2420 mdpl, Taman Sari Atas

“Reano! Aku ... capek ....” Rachel berhenti dan mulai berjongkok sembari mengatur napasnya yang kian menipis mengikuti ketinggian tempat yang gadis itu pijak.

“Jangan jongkok. Gak baik. Ayo berdiri terus duduk di sini.” Reano menuntun Rachel untuk naik ke salah satu tanah yang lebih tinggi dari tanah lainnya. Sebuah tanah lapang yang pemuda itu pikir sangat sesuai untuk mendirikan sebuah tenda untuk bermalam.

“Nih kamu minum ini.” Reano memberikan sebotol air gula merah dan langsung mendirikan tenda seorang diri. Gadis itu hanya mengenggam botol pemberian Reano dan justru menatap barisan bintang yang menghiasi angkasa di pos dua pendakian gunung Lawu, pos yang dikenal sebagai Taman Sari Atas yang terletak di ketinggian 2420 meter di atas permukaan laut.

“Cantik ya langitnya? Sama seperti kamu.” Rachel terkejut dengan kehadiran Reano yang kini ikut duduk dan menatap langit.

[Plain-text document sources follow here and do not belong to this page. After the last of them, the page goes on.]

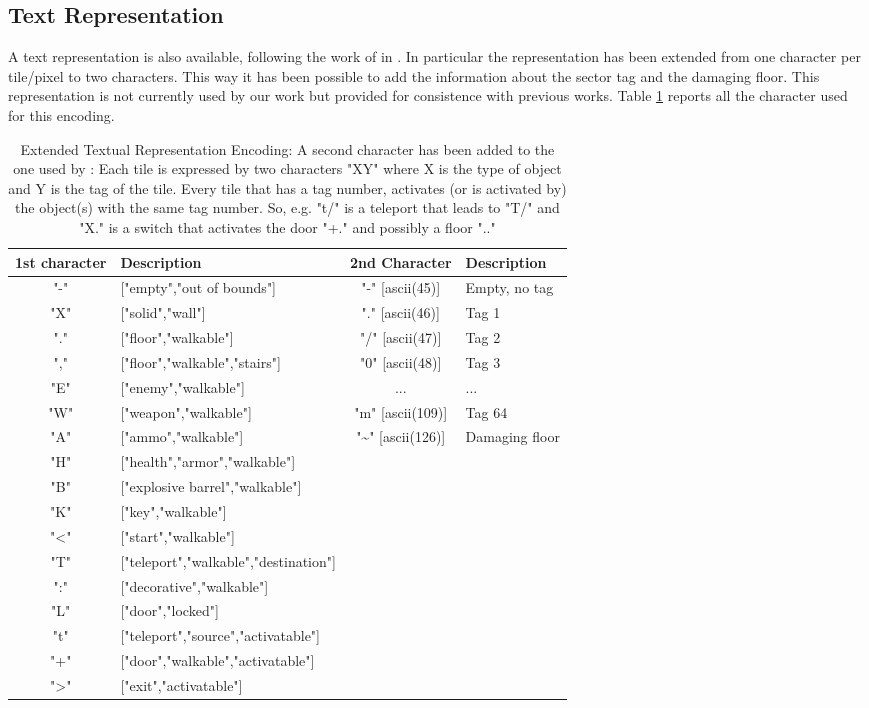 \subsection{Text Representation}
\label{textrep}
A text representation is also available, following the work of \citeauthor{VGLC} in \cite{VGLC}. In particular the representation has been extended from one character per tile/pixel to two characters. This way it has been possible to add the information about the sector tag and the damaging floor. This representation is not currently used by our work but provided for consistence with previous works. Table \ref{tab:textmap} reports all the character used for this encoding.


\begin{table}
	\begin{tabularx}{\textwidth}{| c | l | c | X | }
		\hline
		\textbf{1st character} & \textbf{Description} & \textbf{2nd Character} & \textbf{Description} \\
		\hline
		"-" &	["empty","out of bounds"] &	"-" [ascii(45)] &	Empty, no tag \\
		"X" &	["solid","wall"] &	"." [ascii(46)] &	Tag 1 \\
		"." &	["floor","walkable"] &	"/" [ascii(47)] &	Tag 2 \\
		"," &	["floor","walkable","stairs"] &	"0" [ascii(48)] &	Tag 3 \\
		"E" &	["enemy","walkable"] &	... &	... \\
		"W" &	["weapon","walkable"] &	"m" [ascii(109)] &	Tag 64 \\
		"A" &	["ammo","walkable"] &	"\textasciitilde" [ascii(126)] &	Damaging floor \\
		"H" &	["health","armor","walkable"]	 &	 & \\
		"B" &	["explosive barrel","walkable"]	 &	 & \\
		"K" &	["key","walkable"]		 & & \\
		"\textless" &	["start","walkable"]		 & & \\
		"T" &	["teleport","walkable","destination"]		 & & \\
		":" &	["decorative","walkable"]		 & & \\
		"L" &	["door","locked"]		 & & \\
		"t" &	["teleport","source","activatable"]	 &	 & \\
		"+" &	["door","walkable","activatable"]		 & & \\
		"\textgreater" &	["exit","activatable"]		 & & \\
		\hline
	\end{tabularx}
	\caption[Textual Representation Encoding]{Extended Textual Representation Encoding: A second character has been added to the one used by : Each tile is expressed by two characters "XY" where X is the type of object and Y is the tag of the tile.
		Every tile that has a tag number, activates (or is activated by) the object(s) with the same tag number. 
		So, e.g. "t/" is a teleport that leads to "T/" and "X." is a switch that activates the door "+." and possibly a floor ".."}
	\label{tab:textmap}
\end{table}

“Sayang sekali, saya gak bawa gitar. Nanti coba nanya ke pendaki di shelter deh, siapa tahu ada yang bawa.” Gadis itu langsung mencengkram bisep kekar dan menahan teman mendakinya itu.

“Gak usah! Ngapain sih?” Reano hanya terkekeh, membuat kelopak matanya membentuk sepasang bulan sabit yang sangat indah.

“Kan biar ada hiburan. Kamu gak bisa akses internet. Kata teman saya, kalau mau sinyal yang bagus harus ke base tiga, di sana sinyal Telkomsel katanya bagus.” Rachel tertawa, dan langsung beranjak untuk mengeluarkan sebuah kompor portable dari dalam carrier miliknya.

“Kamu mau mi kuah atau mi goreng, Re?” Reano berjalan mendekati Rachel sembari menggosok kedua tangan dan menempelkan telapak tangannya yang hangat itu ke pipi Rachel.

“Saya boleh minta mie kuah? Nesting saya ada di kamu kan?” Rachel mengangguk dan mulai memasak sebuah mi instan menggunakan nesting milik Reano.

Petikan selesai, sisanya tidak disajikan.